> **What needs to be done**: In the data below, set down exactly the lines from the one containing "results on SSCA2" up to and including the one containing "should get out of the way". Leave the pictures out.

> **Material provided**:

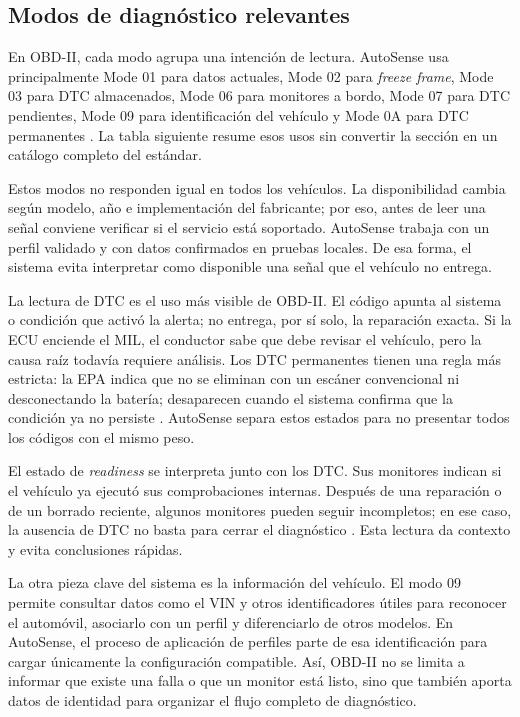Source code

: \documentclass[12pt,letterpaper]{report}
\begin{document}
\subsection{Modos de diagnóstico relevantes}

En OBD-II, cada modo agrupa una intención de lectura. AutoSense usa principalmente Mode 01 para datos actuales, Mode 02 para \textit{freeze frame}, Mode 03 para DTC almacenados, Mode 06 para monitores a bordo, Mode 07 para DTC pendientes, Mode 09 para identificación del vehículo y Mode 0A para DTC permanentes \cite{sae2025_j1979_diagnostic_test_modes,epa2013_obd_readiness_best_practices}. La tabla siguiente resume esos usos sin convertir la sección en un catálogo completo del estándar.

Estos modos no responden igual en todos los vehículos. La disponibilidad cambia según modelo, año e implementación del fabricante; por eso, antes de leer una señal conviene verificar si el servicio está soportado. AutoSense trabaja con un perfil validado y con datos confirmados en pruebas locales. De esa forma, el sistema evita interpretar como disponible una señal que el vehículo no entrega.

La lectura de DTC es el uso más visible de OBD-II. El código apunta al sistema o condición que activó la alerta; no entrega, por sí solo, la reparación exacta. Si la ECU enciende el MIL, el conductor sabe que debe revisar el vehículo, pero la causa raíz todavía requiere análisis. Los DTC permanentes tienen una regla más estricta: la EPA indica que no se eliminan con un escáner convencional ni desconectando la batería; desaparecen cuando el sistema confirma que la condición ya no persiste \cite{epa2013_obd_readiness_best_practices}. AutoSense separa estos estados para no presentar todos los códigos con el mismo peso.

El estado de \textit{readiness} se interpreta junto con los DTC. Sus monitores indican si el vehículo ya ejecutó sus comprobaciones internas. Después de una reparación o de un borrado reciente, algunos monitores pueden seguir incompletos; en ese caso, la ausencia de DTC no basta para cerrar el diagnóstico \cite{epa2013_obd_readiness_best_practices}. Esta lectura da contexto y evita conclusiones rápidas.

La otra pieza clave del sistema es la información del vehículo. El modo 09 permite consultar datos como el VIN y otros identificadores útiles para reconocer el automóvil, asociarlo con un perfil y diferenciarlo de otros modelos. En AutoSense, el proceso de aplicación de perfiles parte de esa identificación para cargar únicamente la configuración compatible. Así, OBD-II no se limita a informar que existe una falla o que un monitor está listo, sino que también aporta datos de identidad para organizar el flujo completo de diagnóstico.
\end{document}
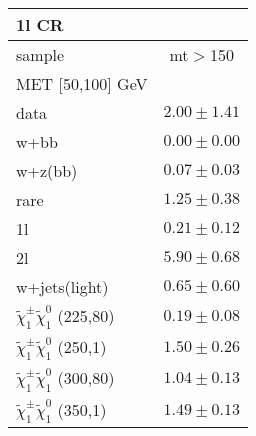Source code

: \begin{table}
\begin{center}
\small
\begin{tabular}{lc}
\hline
1l CR & \\
\hline
sample&mt$>$150\\
\hline
MET [50,100] GeV &  \\
\hline
data&$2.00\pm1.41$\\
\hline
w+bb&$0.00\pm0.00$\\
w+z(bb)&$0.07\pm0.03$\\
rare&$1.25\pm0.38$\\
1l&$0.21\pm0.12$\\
2l&$5.90\pm0.68$\\
w+jets(light)&$0.65\pm0.60$\\
$\tilde{\chi}_{1}^{\pm}\tilde{\chi}_{1}^{0}$ (225,80)&$0.19\pm0.08$\\
$\tilde{\chi}_{1}^{\pm}\tilde{\chi}_{1}^{0}$ (250,1)&$1.50\pm0.26$\\
$\tilde{\chi}_{1}^{\pm}\tilde{\chi}_{1}^{0}$ (300,80)&$1.04\pm0.13$\\
$\tilde{\chi}_{1}^{\pm}\tilde{\chi}_{1}^{0}$ (350,1)&$1.49\pm0.13$\\
\hline
\hline\hline
\hline
\end{tabular}
\end{center}
\end{table}
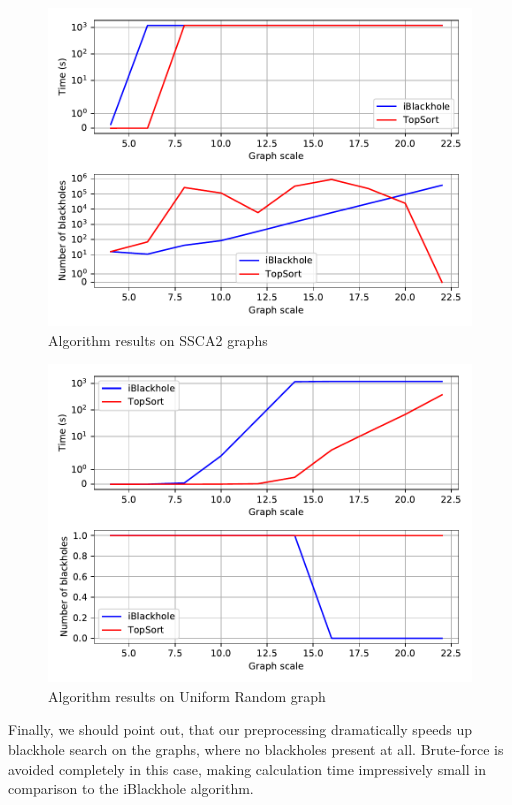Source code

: \documentclass{svproc}
\begin{document}
\begin{figure}[H]
	\includegraphics[width=\linewidth]{ssca2.pdf}
	\caption{Algorithm results on SSCA2 graphs}
	\label{fig:ssca2}
\end{figure}
\begin{figure}[H]
	\includegraphics[width=\linewidth]{ur.pdf}
	\caption{Algorithm results on Uniform Random graph}
	\label{fig:ur}
\end{figure}

Finally, we should point out, that our preprocessing dramatically speeds up blackhole search on the graphs, where no blackholes present at all. Brute-force is
avoided completely in this case, making calculation time impressively small in comparison to the iBlackhole algorithm.
\end{document}
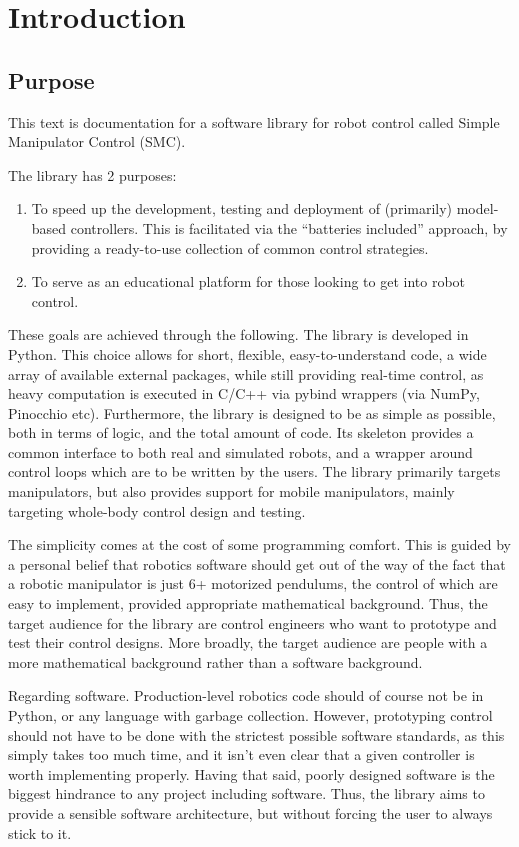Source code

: \chapter{Introduction}

\section{Purpose}
This text is documentation for a software library for robot control called 
Simple Manipulator Control (SMC). 

The library has 2 purposes:
\begin{enumerate}
\item To speed up the development, testing and deployment
of (primarily) model-based controllers. This is facilitated via the 
``batteries included'' approach, 
by providing a ready-to-use collection of common control strategies.
\item To serve as an educational platform for those looking
	to get into robot control.
\end{enumerate}

These goals are achieved through the following.
The library is developed in Python. This choice allows
for short, flexible, easy-to-understand code, 
a wide array of available external packages,
while still providing real-time control, as heavy computation
is executed in C/C++ via pybind wrappers (via NumPy, Pinocchio etc).
Furthermore, the library is designed to be as simple as possible, 
both in terms of logic,
and the total amount of code. Its skeleton provides a common
interface to both real and simulated robots,
and a wrapper around control loops which are to be written by the users.
The library primarily targets manipulators, but also provides 
support for mobile manipulators,
mainly targeting whole-body control design and testing.

The simplicity comes at the cost of some programming comfort.
This is guided by a personal belief that robotics software 
should get out of the way
of the fact that a robotic manipulator is just 6+ motorized pendulums,
the control of which are easy to implement,
provided appropriate mathematical background.
Thus, the target audience for the library are control engineers
who want to prototype and test their control designs.
More broadly, the target audience  
are people with a more mathematical background
rather than a software background.

Regarding software.
Production-level robotics code should of course not be in Python,
or any language with garbage collection.
However, prototyping control should not have to be done
with the strictest possible software standards,
as this simply takes too much time, and it isn't even clear
that a given controller is worth implementing properly.
Having that said, poorly designed software is the 
biggest hindrance to any project including software.
Thus, the library aims to provide a sensible software architecture,
but without forcing the user to always stick to it.


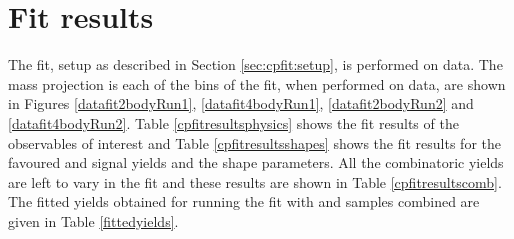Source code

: \section{Fit results}
\label{sec:cpfit:results}

The \CP fit, setup as described in Section \ref{sec:cpfit:setup}, is performed on data. The mass projection is each of the bins of the \CP fit, when performed on data, are shown in Figures \ref{datafit2bodyRun1}, \ref{datafit4bodyRun1}, \ref{datafit2bodyRun2} and \ref{datafit4bodyRun2}. Table \ref{cpfitresultsphysics} shows the \CP fit results of the \CP observables of interest and Table \ref{cpfitresultsshapes} shows the fit results for the favoured \kpi and \kpipipi signal yields and the shape parameters. All the combinatoric yields are left to vary in the \CP fit and these results are shown in Table \ref{cpfitresultscomb}. The fitted yields obtained for running the fit with \Bp and \Bm samples combined are given in Table \ref{fittedyields}. 

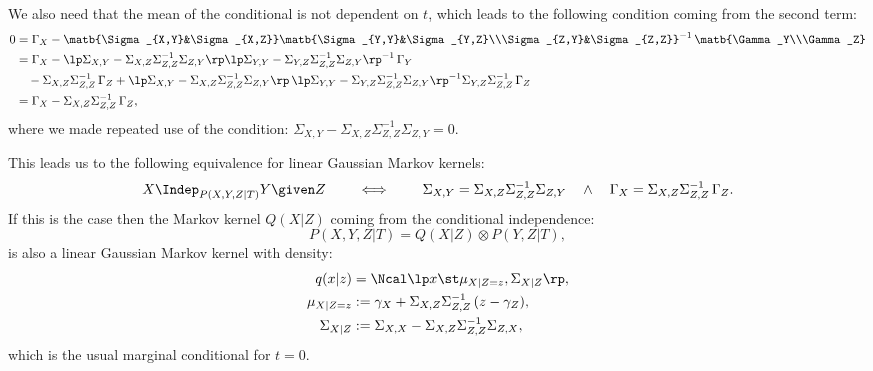 We also need that the mean of the conditional is not dependent on $t$, which leads to the following condition coming from the second term:
\begin{align*}
    0 & = \Gamma_X -  \matb{\Sigma_{X,Y}&\Sigma_{X,Z}} \matb{\Sigma_{Y,Y}&\Sigma_{Y,Z}\\\Sigma_{Z,Y}&\Sigma_{Z,Z}}^{-1}\,\matb{\Gamma_Y\\\Gamma_Z} \\
    & =  \Gamma_X - \lp \Sigma_{X,Y} -\Sigma_{X,Z} \Sigma_{Z,Z}^{-1}\Sigma_{Z,Y} \rp \lp\Sigma_{Y,Y}-\Sigma_{Y,Z}\Sigma_{Z,Z}^{-1}\Sigma_{Z,Y}\rp^{-1} \, \Gamma_Y \\
    & \quad -  \Sigma_{X,Z}  \Sigma_{Z,Z}^{-1} \, \Gamma_Z 
 + \lp \Sigma_{X,Y} - \Sigma_{X,Z} \Sigma_{Z,Z}^{-1}\Sigma_{Z,Y}\rp\,\lp\Sigma_{Y,Y}-\Sigma_{Y,Z}\Sigma_{Z,Z}^{-1}\Sigma_{Z,Y}\rp^{-1} \Sigma_{Y,Z}\Sigma_{Z,Z}^{-1} \, \Gamma_Z \\
 &= \Gamma_X - \Sigma_{X,Z}\Sigma_{Z,Z}^{-1}\,\Gamma_Z,
\end{align*}
where we made repeated use of the condition: $\Sigma_{X,Y} - \Sigma_{X,Z} \Sigma_{Z,Z}^{-1}\Sigma_{Z,Y} =0$.


This leads us to the following equivalence for linear Gaussian Markov kernels:
\[X \Indep_{P(X,Y,Z|T)} Y \given Z \qquad \iff \qquad \Sigma_{X,Y} = \Sigma_{X,Z} \Sigma_{Z,Z}^{-1}\Sigma_{Z,Y} 
\quad \land \quad \Gamma_X = \Sigma_{X,Z}\Sigma_{Z,Z}^{-1}\,\Gamma_Z. \]
If this is the case then the Markov kernel $Q(X|Z)$ coming from the conditional independence:
\[P(X,Y,Z|T) = Q(X|Z) \otimes P(Y,Z|T),\]
is also a linear Gaussian Markov kernel
with density:
\begin{align*}
    q(x|z) &= \Ncal\lp x \st \mu_{X|Z=z}, \Sigma_{X|Z} \rp,\\ 
    \mu_{X|Z=z}   &:= \gamma_X + \Sigma_{X,Z}\Sigma_{Z,Z}^{-1}\, (z-\gamma_Z),\\
    \Sigma_{X|Z} & := \Sigma_{X,X} - \Sigma_{X,Z}\Sigma_{Z,Z}^{-1} \Sigma_{Z,X},
\end{align*}
which is the usual marginal conditional for $t=0$.





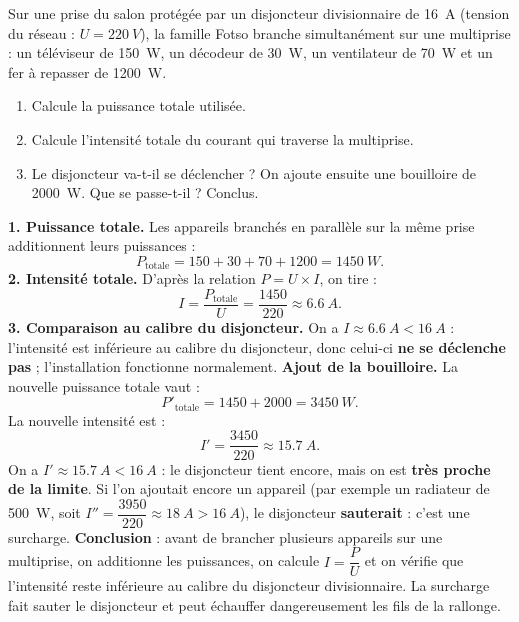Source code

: \documentclass[11pt]{article}
\begin{document}
\begin{exoresolu}
Sur une prise du salon protégée par un disjoncteur divisionnaire de \SI{16}{A} (tension du réseau : $U = \SI{220}{V}$), la famille Fotso branche simultanément sur une multiprise : un téléviseur de \SI{150}{W}, un décodeur de \SI{30}{W}, un ventilateur de \SI{70}{W} et un fer à repasser de \SI{1200}{W}.
\begin{enumerate}
\item Calcule la puissance totale utilisée.
\item Calcule l'intensité totale du courant qui traverse la multiprise.
\item Le disjoncteur va-t-il se déclencher ? On ajoute ensuite une bouilloire de \SI{2000}{W}. Que se passe-t-il ? Conclus.
\end{enumerate}
\tcblower
\textbf{1. Puissance totale.} Les appareils branchés en parallèle sur la même prise additionnent leurs puissances :
\[ P_{\text{totale}} = 150 + 30 + 70 + 1200 = \SI{1450}{W}. \]
\textbf{2. Intensité totale.} D'après la relation $P = U \times I$, on tire :
\[ I = \dfrac{P_{\text{totale}}}{U} = \dfrac{1450}{220} \approx \SI{6,6}{A}. \]
\textbf{3. Comparaison au calibre du disjoncteur.} On a $I \approx \SI{6,6}{A} < \SI{16}{A}$ : l'intensité est inférieure au calibre du disjoncteur, donc celui-ci \textbf{ne se déclenche pas} ; l'installation fonctionne normalement.
\textbf{Ajout de la bouilloire.} La nouvelle puissance totale vaut :
\[ P'_{\text{totale}} = 1450 + 2000 = \SI{3450}{W}. \]
La nouvelle intensité est :
\[ I' = \dfrac{3450}{220} \approx \SI{15,7}{A}. \]
On a $I' \approx \SI{15,7}{A} < \SI{16}{A}$ : le disjoncteur tient encore, mais on est \textbf{très proche de la limite}. Si l'on ajoutait encore un appareil (par exemple un radiateur de \SI{500}{W}, soit $I'' = \dfrac{3950}{220} \approx \SI{18}{A} > \SI{16}{A}$), le disjoncteur \textbf{sauterait} : c'est une surcharge.
\textbf{Conclusion} : avant de brancher plusieurs appareils sur une multiprise, on additionne les puissances, on calcule $I = \dfrac{P}{U}$ et on vérifie que l'intensité reste inférieure au calibre du disjoncteur divisionnaire. La surcharge fait sauter le disjoncteur et peut échauffer dangereusement les fils de la rallonge.
\end{exoresolu}
\end{document}
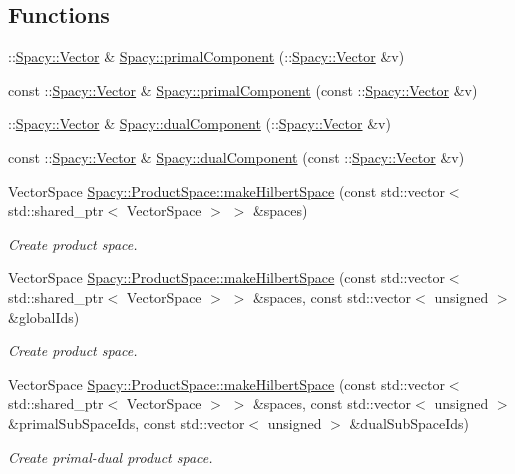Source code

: \subsection*{\-Functions}
\begin{DoxyCompactItemize}
\item 
\-::\hyperlink{classSpacy_1_1Vector}{\-Spacy\-::\-Vector} \& \hyperlink{group__ProductSpaceGroup_gaa040ba5c24284687e0df19c99dd688a6}{\-Spacy\-::primal\-Component} (\-::\hyperlink{classSpacy_1_1Vector}{\-Spacy\-::\-Vector} \&v)
\item 
const \-::\hyperlink{classSpacy_1_1Vector}{\-Spacy\-::\-Vector} \& \hyperlink{group__ProductSpaceGroup_ga88c5bcc74072f75c63ab7d9448f80a7e}{\-Spacy\-::primal\-Component} (const \-::\hyperlink{classSpacy_1_1Vector}{\-Spacy\-::\-Vector} \&v)
\item 
\-::\hyperlink{classSpacy_1_1Vector}{\-Spacy\-::\-Vector} \& \hyperlink{group__ProductSpaceGroup_gafe51c084e3b03205db94e91309e834f7}{\-Spacy\-::dual\-Component} (\-::\hyperlink{classSpacy_1_1Vector}{\-Spacy\-::\-Vector} \&v)
\item 
const \-::\hyperlink{classSpacy_1_1Vector}{\-Spacy\-::\-Vector} \& \hyperlink{group__ProductSpaceGroup_gabe5978657aab46b1575e2521b336407d}{\-Spacy\-::dual\-Component} (const \-::\hyperlink{classSpacy_1_1Vector}{\-Spacy\-::\-Vector} \&v)
\item 
\-Vector\-Space \hyperlink{group__ProductSpaceGroup_gad4b421dd4563c7d575550ab4d5d3ff0d}{\-Spacy\-::\-Product\-Space\-::make\-Hilbert\-Space} (const std\-::vector$<$ std\-::shared\-\_\-ptr$<$ \-Vector\-Space $>$ $>$ \&spaces)
\begin{DoxyCompactList}\small\item\em \-Create product space. \end{DoxyCompactList}\item 
\-Vector\-Space \hyperlink{group__ProductSpaceGroup_gaee9c55c4b0f0b9d41bb6e1eba80f829f}{\-Spacy\-::\-Product\-Space\-::make\-Hilbert\-Space} (const std\-::vector$<$ std\-::shared\-\_\-ptr$<$ \-Vector\-Space $>$ $>$ \&spaces, const std\-::vector$<$ unsigned $>$ \&global\-Ids)
\begin{DoxyCompactList}\small\item\em \-Create product space. \end{DoxyCompactList}\item 
\-Vector\-Space \hyperlink{group__ProductSpaceGroup_ga5146524c4a6b3cb6f4a47b877cb2f55d}{\-Spacy\-::\-Product\-Space\-::make\-Hilbert\-Space} (const std\-::vector$<$ std\-::shared\-\_\-ptr$<$ \-Vector\-Space $>$ $>$ \&spaces, const std\-::vector$<$ unsigned $>$ \&primal\-Sub\-Space\-Ids, const std\-::vector$<$ unsigned $>$ \&dual\-Sub\-Space\-Ids)
\begin{DoxyCompactList}\small\item\em \-Create primal-\/dual product space. \end{DoxyCompactList}\end{DoxyCompactItemize}


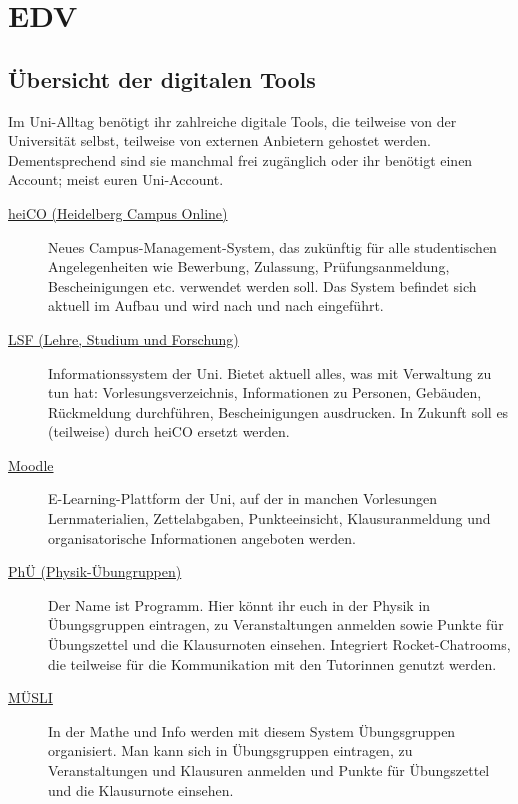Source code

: \section{EDV}

\subsection{Übersicht der digitalen Tools}
\label{digitale-tools-uebersicht}

Im Uni-Alltag benötigt ihr zahlreiche digitale Tools, die teilweise von der Universität selbst, teilweise von externen Anbietern gehostet werden. Dementsprechend sind sie manchmal frei zugänglich oder ihr benötigt einen Account; meist euren Uni-Account.

\begin{description}
    \item[\href{https://heico.uni-heidelberg.de/}{heiCO (Heidelberg Campus Online)}]
    Neues Campus-Management-System, das zukünftig für alle studentischen Angelegenheiten wie Bewerbung, Zulassung, Prüfungsanmeldung, Bescheinigungen etc. verwendet werden soll. Das System befindet sich aktuell im Aufbau und wird nach und nach eingeführt.

	\item[\href{https://lsf.uni-heidelberg.de/}{LSF (Lehre, Studium und Forschung)}]
    Informationssystem der Uni. Bietet aktuell alles, was mit Verwaltung zu tun hat: Vorlesungsverzeichnis, Informationen zu Personen, Gebäuden, Rückmeldung durchführen, Bescheinigungen ausdrucken. In Zukunft soll es (teilweise) durch heiCO ersetzt werden.

	\item[\href{https://moodle.uni-heidelberg.de}{Moodle}]
    E-Learning-Plattform der Uni, auf der in manchen Vorlesungen Lernmaterialien, Zettelabgaben, Punkteeinsicht, Klausuranmeldung und organisatorische Informationen angeboten werden.

	\item[\href{https://uebungen.physik.uni-heidelberg.de}{PhÜ (Physik-Übungruppen)}]
    Der Name ist Programm. Hier könnt ihr euch in der Physik in Übungsgruppen eintragen, zu Veranstaltungen anmelden sowie Punkte für Übungszettel und die Klausurnoten einsehen. Integriert Rocket-Chatrooms, die teilweise für die Kommunikation mit den Tutorinnen genutzt werden.

	\item[\href{https://muesli.mathi.uni-heidelberg.de}{MÜSLI}]
    In der Mathe und Info werden mit diesem System Übungsgruppen organisiert. Man kann sich in Übungsgruppen eintragen, zu Veranstaltungen und Klausuren anmelden und Punkte für Übungszettel und die Klausurnote einsehen.


\end{description}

> **Output of the task**:
	\caption{Algorithm results on SSCA2 graphs}
	\label{fig:ssca2}
\end{figure}
\begin{figure}[H]
	\includegraphics[width=\linewidth]{ur.pdf}
	\caption{Algorithm results on Uniform Random graph}
	\label{fig:ur}
\end{figure}

Finally, we should point out, that our preprocessing dramatically speeds up blackhole search on the graphs, where no blackholes present at all. Brute-force is
avoided completely in this case, making calculation time impressively small in comparison to the iBlackhole algorithm.
\end{document}
Source code

: \chapter{Introduction}

\section{Purpose}
This text is documentation for a software library for robot control called 
Simple Manipulator Control (SMC). 

The library has 2 purposes:
\begin{enumerate}
\item To speed up the development, testing and deployment
of (primarily) model-based controllers. This is facilitated via the 
``batteries included'' approach, 
by providing a ready-to-use collection of common control strategies.
\item To serve as an educational platform for those looking
	to get into robot control.
\end{enumerate}

These goals are achieved through the following.
The library is developed in Python. This choice allows
for short, flexible, easy-to-understand code, 
a wide array of available external packages,
while still providing real-time control, as heavy computation
is executed in C/C++ via pybind wrappers (via NumPy, Pinocchio etc).
Furthermore, the library is designed to be as simple as possible, 
both in terms of logic,
and the total amount of code. Its skeleton provides a common
interface to both real and simulated robots,
and a wrapper around control loops which are to be written by the users.
The library primarily targets manipulators, but also provides 
support for mobile manipulators,
mainly targeting whole-body control design and testing.

The simplicity comes at the cost of some programming comfort.
This is guided by a personal belief that robotics software 
should get out of the way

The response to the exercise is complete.